Its A really good explanation. Particularly the first video on driver certification and kernel mode etc.Good info
Thanks for that.Good info
In the 1st video the solving explanation seems impeccable and the feedbacks from YT are all very positive.
The following is the link for anyone who wants to read them
www.youtube.com/watch?v=wAzEJxOo1ts
Among other ones, I found the comment by user "zug-zug" particularly interesting, which also explains the reason for the impressive increase in the number of machines that have quickly crashed worldwide.
"
. . .
This broken update IGNORED our staging policies and went to ALL machine at the same time. CS informed us after our business was brought down that this is by design and some updates bypass policies.
So in the end, CS caused untold millions of dollars in damages not just because they pushed a bad update, but because they pushed an update that ignored their customers' staging policies which would have prevented this type of widespread damage. Unbelievable."
The way to solve the issue by restarting Windows in Safe-Mode and deleting the Falcon-related ".sys" driver files it is it is almost touching and it is typical of Windows that at the end of the day is an extremely fun system imo at least for the "advanced" home-user who knows the (few) precautions to take and it makes you do a lot of things in a practical and relatively simple way.
It's always been a love-hate relationship, but in my opinion while you may not like it, I don't think you can even hate it.
However, I wonder how many days the systems were without protection and how system administrators managed to survive without it...

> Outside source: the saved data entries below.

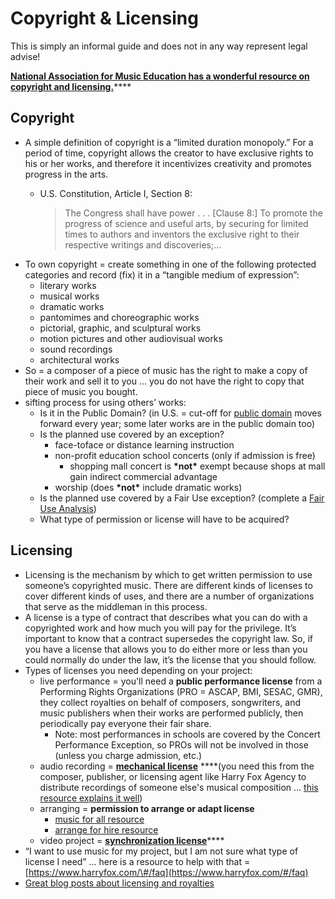 # Copyright & Licensing

This is simply an informal guide and does not in any way represent legal advise!

[**National Association for Music Education has a wonderful resource on copyright and licensing.**](https://nafme.org/my-classroom/copyright/)\*\*\*\*

## **Copyright**

* A simple definition of copyright is a “limited duration monopoly.”  For a period of time, copyright allows the creator to have exclusive rights to his or her works, and therefore it incentivizes creativity and promotes progress in the arts. 
  * U.S. Constitution, Article I, Section 8:

    > The Congress shall have power . . . \[Clause 8:\] To promote the progress of science and useful arts, by securing for limited times to authors and inventors the exclusive right to their respective writings and discoveries;...
* To own copyright = create something in one of the following protected categories and record \(fix\) it in a “tangible medium of expression”:
  * literary works
  * musical works
  * dramatic works
  * pantomimes and choreographic works
  * pictorial, graphic, and sculptural works
  * motion pictures and other audiovisual works
  * sound recordings
  * architectural works
* So = a composer of a piece of music has the right to make a copy of their work and sell it to you ... you do not have the right to copy that piece of music you bought.
* sifting process for using others’ works:
  * Is it in the Public Domain? \(in U.S. = cut-off for [public domain](https://en.wikipedia.org/wiki/Public_domain_in_the_United_States) moves forward every year; some later works are in the public domain too\)
  * Is the planned use covered by an exception?
    * face-toface or distance learning instruction
    * non-profit education school concerts \(only if admission is free\)
      * shopping mall concert is **\*not\*** exempt because shops at mall gain indirect commercial advantage
    * worship \(does **\*not\*** include dramatic works\)
  * Is the planned use covered by a Fair Use exception? \(complete a [Fair Use Analysis](https://copyright.cornell.edu/sites/default/files/2016-10/Fair_Use_Checklist.pdf)\)
  * What type of permission or license will have to be acquired?

## **Licensing**

* Licensing is the mechanism by which to get written permission to use someone’s copyrighted music. There are different kinds of licenses to cover different kinds of uses, and there are a number of organizations that serve as the middleman in this process.
* A license is a type of contract that describes what you can do with a copyrighted work and how much you will pay for the privilege. It’s important to know that a contract supersedes the copyright law. So, if you have a license that allows you to do either more or less than you could normally do under the law, it’s the license that you should follow.
* Types of licenses you need depending on your project:
  * live performance = you'll need a **public performance license** from a Performing Rights Organizations \(PRO = ASCAP, BMI, SESAC, GMR\), they collect royalties on behalf of composers, songwriters, and music publishers when their works are performed publicly, then periodically pay everyone their fair share.
    * Note: most performances in schools are covered by the Concert Performance Exception, so PROs will not be involved in those \(unless you charge admission, etc.\)
  * audio recording = [**mechanical license**](https://www.easysonglicensing.com/pages/help/articles/music-licensing/what-is-a-mechanical-license.aspx) ****\(you need this from the composer,  publisher, or licensing agent like Harry Fox Agency to distribute recordings of someone else's musical composition ... [this resource explains it well](https://nafme.org/my-classroom/copyright/mechanical-licensing-you-what-you-need-to-know-before-recording-your-schools-performances/)\)
  * arranging = **permission to arrange or adapt license**
    * [music for all resource](https://www.musicforall.org/resources/copyright/request-permission-to-arrange-/-adapt)
    * [arrange for hire resource](https://arrangerforhire.com/music-arranging-copyright-licensing/)
  * video project = [**synchronization license**](https://www.easysonglicensing.com/pages/help/articles/music-licensing/what-is-a-synchronization-license.aspx)\*\*\*\*
* “I want to use music for my project, but I am not sure what type of license I need” ... here is a resource to help with that = [https://www.harryfox.com/\#/faq](https://www.harryfox.com/#/faq) 
* [Great blog posts about licensing and royalties](https://flypaper.soundfly.com/tag/royalties/)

His video is good, but misses the point that Win should not allow the sort of process CS used to bypass WHQL certification, nor should it allow third party boot start drivers without some additional checks or QA.
However primarily this is a CS screw up, total absence of QA for which the CEO of CS is a repeat offender.
They should be using eBPF anyway, which I think they now (after the last Linux screw up) do for Linux, I think.
Lastly - there is no real evidence that CS stuff works any better than other solutions, beyond fear mongering, or so I'm told.
Lastly - this didn't affect home users, just corporates in the main. Perhaps they will now listen to the IT guys who always plead for them to provision an IP based KVM that can be plugged in to allow this sort of safe boot stuff needed to be done remotely. Usually that's denied as it costs a bit....
However primarily this is a CS screw up, total absence of QA for which the CEO of CS is a repeat offender.
They should be using eBPF anyway, which I think they now (after the last Linux screw up) do for Linux, I think.
Lastly - there is no real evidence that CS stuff works any better than other solutions, beyond fear mongering, or so I'm told.
Lastly - this didn't affect home users, just corporates in the main. Perhaps they will now listen to the IT guys who always plead for them to provision an IP based KVM that can be plugged in to allow this sort of safe boot stuff needed to be done remotely. Usually that's denied as it costs a bit....
FWIW El Reg has a new article explaining what the problems were. It wasn't uploaded code apparently.
It was a configuration file that bad data that caused the crowdstrike kernel driver to access memory that didn't exist.
Oh... the good old "bus error" interrupt.
I would have thought that Microsoft would have that interrupt trapped... actually, I guess it was because the core didn't crash.... but likely they (MS) wouldn't know what to do with it since it was bad code from a user...
So this could possibly be down to a bad pointer? If so it's human error at its finest. I can't help but wonder if that conclusion is an over simplification.
How did the C chicken cross the road? He didn't, he pointed himself across it.
How did the C++ chicken cross the road? He instantiated himself across it.
Pointers are neither bad or good, it's what they point at... but of course, real programmers use handles as pointers to a pointer.... that way you can have some security checking that the underlaying pointer list is safe - do that with a background task. But that requires real thought and good design.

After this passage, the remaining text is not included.